A similar task can be formulated for learning the labels in blog graphs. For popular blogs, it is not hard to find good quality labels using either Bloglines or del.icio.us. Often these labels are most reliable for popular blogs that have been tagged by many readers. Now in order to find out the other blogs that share the same label, a method recently suggested is Graph Regularization. (And for an overview on label propagation methods here is a nice tutorial).
Graph regularization uses the spectral properties of the graph to find a function that satisfies the following two constraints:
- Smoothness Constraint
- Fitting Constraint
According to the smoothness constraint, nodes that are close to each other in the graph would have the same label. On the other hand the fitting constraint ensures that the final label assignments do not deviate too much from the training data. Thus imposing a penalty for misclassification of training examples. The two constraints can be formulated in terms of the graph Laplacian. For details refer Zhou et al.
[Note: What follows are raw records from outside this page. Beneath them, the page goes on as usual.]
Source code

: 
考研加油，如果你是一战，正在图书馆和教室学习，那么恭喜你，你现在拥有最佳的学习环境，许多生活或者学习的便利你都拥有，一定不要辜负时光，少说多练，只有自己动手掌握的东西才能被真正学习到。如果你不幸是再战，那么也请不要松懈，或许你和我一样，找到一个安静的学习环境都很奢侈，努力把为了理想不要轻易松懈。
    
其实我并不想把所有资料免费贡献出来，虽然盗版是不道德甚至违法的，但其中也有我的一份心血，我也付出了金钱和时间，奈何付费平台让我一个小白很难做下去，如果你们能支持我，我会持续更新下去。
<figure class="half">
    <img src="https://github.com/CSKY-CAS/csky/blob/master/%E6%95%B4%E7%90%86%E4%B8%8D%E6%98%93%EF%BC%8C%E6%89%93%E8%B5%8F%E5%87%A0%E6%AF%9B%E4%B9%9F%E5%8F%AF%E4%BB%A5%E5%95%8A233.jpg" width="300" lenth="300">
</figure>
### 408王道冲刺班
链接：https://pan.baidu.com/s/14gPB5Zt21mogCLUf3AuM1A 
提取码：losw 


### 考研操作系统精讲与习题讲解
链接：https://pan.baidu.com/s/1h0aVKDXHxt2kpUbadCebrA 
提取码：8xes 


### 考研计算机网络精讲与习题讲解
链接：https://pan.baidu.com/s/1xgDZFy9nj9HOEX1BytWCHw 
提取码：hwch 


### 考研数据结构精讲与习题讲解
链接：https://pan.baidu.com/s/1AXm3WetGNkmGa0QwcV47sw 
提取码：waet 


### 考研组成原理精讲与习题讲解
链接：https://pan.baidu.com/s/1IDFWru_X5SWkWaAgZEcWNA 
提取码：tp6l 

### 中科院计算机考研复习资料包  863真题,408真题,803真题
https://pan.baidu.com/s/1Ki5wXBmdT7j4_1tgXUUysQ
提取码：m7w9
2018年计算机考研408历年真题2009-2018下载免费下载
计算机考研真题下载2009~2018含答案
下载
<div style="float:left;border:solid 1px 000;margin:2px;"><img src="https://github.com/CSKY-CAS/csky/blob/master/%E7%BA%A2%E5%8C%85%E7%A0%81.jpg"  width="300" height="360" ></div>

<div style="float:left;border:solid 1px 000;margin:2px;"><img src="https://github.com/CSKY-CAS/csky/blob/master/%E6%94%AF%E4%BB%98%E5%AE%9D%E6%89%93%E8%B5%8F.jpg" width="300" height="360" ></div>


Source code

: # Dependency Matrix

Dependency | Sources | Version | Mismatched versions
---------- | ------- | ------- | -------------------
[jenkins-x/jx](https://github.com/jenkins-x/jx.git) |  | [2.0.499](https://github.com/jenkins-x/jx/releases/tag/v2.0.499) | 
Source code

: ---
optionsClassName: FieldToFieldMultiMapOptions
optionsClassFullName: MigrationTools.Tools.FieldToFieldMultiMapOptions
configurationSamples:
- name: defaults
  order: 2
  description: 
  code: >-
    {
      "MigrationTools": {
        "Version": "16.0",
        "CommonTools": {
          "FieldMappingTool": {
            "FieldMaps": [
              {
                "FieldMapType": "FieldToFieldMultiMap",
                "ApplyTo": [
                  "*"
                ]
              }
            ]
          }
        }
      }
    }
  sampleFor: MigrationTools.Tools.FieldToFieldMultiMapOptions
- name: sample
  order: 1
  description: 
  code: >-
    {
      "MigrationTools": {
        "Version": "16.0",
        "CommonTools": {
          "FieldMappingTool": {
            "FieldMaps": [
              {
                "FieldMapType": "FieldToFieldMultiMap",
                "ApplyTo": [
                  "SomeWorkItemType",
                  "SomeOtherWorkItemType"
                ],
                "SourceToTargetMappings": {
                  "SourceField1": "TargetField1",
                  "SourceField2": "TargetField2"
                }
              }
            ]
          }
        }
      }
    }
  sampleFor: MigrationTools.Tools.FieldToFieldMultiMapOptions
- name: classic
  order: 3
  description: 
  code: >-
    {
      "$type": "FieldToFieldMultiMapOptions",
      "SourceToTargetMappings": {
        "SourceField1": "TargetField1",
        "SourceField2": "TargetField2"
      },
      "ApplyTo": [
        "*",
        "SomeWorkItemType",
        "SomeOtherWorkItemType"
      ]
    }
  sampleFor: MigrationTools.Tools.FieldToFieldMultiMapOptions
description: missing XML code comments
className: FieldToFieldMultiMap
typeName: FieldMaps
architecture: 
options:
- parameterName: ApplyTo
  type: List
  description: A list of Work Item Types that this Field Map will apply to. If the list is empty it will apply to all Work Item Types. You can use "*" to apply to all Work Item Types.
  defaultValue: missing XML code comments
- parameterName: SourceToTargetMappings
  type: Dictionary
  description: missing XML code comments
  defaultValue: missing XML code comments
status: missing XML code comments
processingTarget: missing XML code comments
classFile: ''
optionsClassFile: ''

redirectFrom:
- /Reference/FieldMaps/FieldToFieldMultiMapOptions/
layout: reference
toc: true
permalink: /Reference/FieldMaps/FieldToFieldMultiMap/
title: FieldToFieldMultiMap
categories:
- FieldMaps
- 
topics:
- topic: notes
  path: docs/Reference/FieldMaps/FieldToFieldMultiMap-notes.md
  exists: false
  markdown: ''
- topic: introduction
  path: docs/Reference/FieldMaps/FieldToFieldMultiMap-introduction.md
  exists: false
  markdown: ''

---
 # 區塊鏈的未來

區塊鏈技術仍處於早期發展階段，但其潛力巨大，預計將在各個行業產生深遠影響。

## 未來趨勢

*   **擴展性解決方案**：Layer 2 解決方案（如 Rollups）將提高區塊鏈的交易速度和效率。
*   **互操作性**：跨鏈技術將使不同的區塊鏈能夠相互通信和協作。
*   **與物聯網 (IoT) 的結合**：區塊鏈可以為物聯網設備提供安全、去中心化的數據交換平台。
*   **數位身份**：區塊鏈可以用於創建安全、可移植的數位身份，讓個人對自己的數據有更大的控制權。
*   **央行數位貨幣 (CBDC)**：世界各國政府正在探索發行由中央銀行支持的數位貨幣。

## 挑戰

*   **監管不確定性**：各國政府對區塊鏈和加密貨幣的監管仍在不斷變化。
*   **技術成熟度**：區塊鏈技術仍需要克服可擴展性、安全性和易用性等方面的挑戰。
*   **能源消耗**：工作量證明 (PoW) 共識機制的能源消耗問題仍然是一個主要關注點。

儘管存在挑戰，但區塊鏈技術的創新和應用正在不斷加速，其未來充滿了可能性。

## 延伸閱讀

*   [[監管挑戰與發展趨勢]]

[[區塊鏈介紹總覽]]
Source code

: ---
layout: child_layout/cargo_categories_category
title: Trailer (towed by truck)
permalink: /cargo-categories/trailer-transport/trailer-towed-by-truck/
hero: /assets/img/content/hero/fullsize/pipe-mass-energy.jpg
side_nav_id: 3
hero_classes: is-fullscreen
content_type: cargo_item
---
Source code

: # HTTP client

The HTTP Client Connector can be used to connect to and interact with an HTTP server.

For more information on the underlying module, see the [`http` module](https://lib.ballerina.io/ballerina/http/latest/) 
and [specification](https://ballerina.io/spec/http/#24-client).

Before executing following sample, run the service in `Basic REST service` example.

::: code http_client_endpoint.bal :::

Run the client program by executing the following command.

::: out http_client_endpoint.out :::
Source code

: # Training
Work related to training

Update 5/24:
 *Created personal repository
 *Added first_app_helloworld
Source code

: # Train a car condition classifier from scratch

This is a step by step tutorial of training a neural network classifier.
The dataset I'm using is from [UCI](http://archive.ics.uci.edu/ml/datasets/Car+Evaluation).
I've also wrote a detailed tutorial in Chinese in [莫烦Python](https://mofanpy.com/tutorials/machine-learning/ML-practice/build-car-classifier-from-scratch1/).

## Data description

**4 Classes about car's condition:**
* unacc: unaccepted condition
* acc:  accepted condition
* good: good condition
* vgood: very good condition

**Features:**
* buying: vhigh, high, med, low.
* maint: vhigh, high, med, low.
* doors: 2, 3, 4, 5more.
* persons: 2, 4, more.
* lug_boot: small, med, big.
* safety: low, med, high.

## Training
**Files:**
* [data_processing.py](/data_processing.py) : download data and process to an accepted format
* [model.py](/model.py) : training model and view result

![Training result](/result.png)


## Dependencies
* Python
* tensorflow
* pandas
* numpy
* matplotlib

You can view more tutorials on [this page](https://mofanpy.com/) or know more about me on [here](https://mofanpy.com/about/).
As an example, for a small blog graph, I obtained the del.icio.us tags corresponding to each blog. Empirically, I find that del.icio.us tags provide very good description of the blog. Once the tags are obtained (I used the JSON API), I use just 10 blogs tagged as "sports" and use the above regularization method to find other blogs that might be similar. The final scores (see figure, right) after regularization correspond to the community structure (found using Ncut, left) as shown in the figure below.
Here is the list of some blogs that were categorized under the label "sports", starting with the training set of 10 blogs.
In my opinion, two things stand out... one the Ncut algorithm itself may be improved if it was to be using additional tag information. Secondly, label propagation for blogs is slightly more complicated than just the original binary classification (spam/not spam) problem. One could have a few hundreds different labels that might need to be propagated, moreover -- the labels themselves may be quite related ("tech","technology","Programming", etc). Adding the constraint that labels should be propagated, subject to some known distribution makes optimizing the above cost function slightly more complicated. Furthermore, a blog may be equally relevant to two very different labels -- "politics" and "sports".
Any thoughts? Other techniques that might be useful? Ideas on how inter-related, multiple labels, can be propagated over a graph?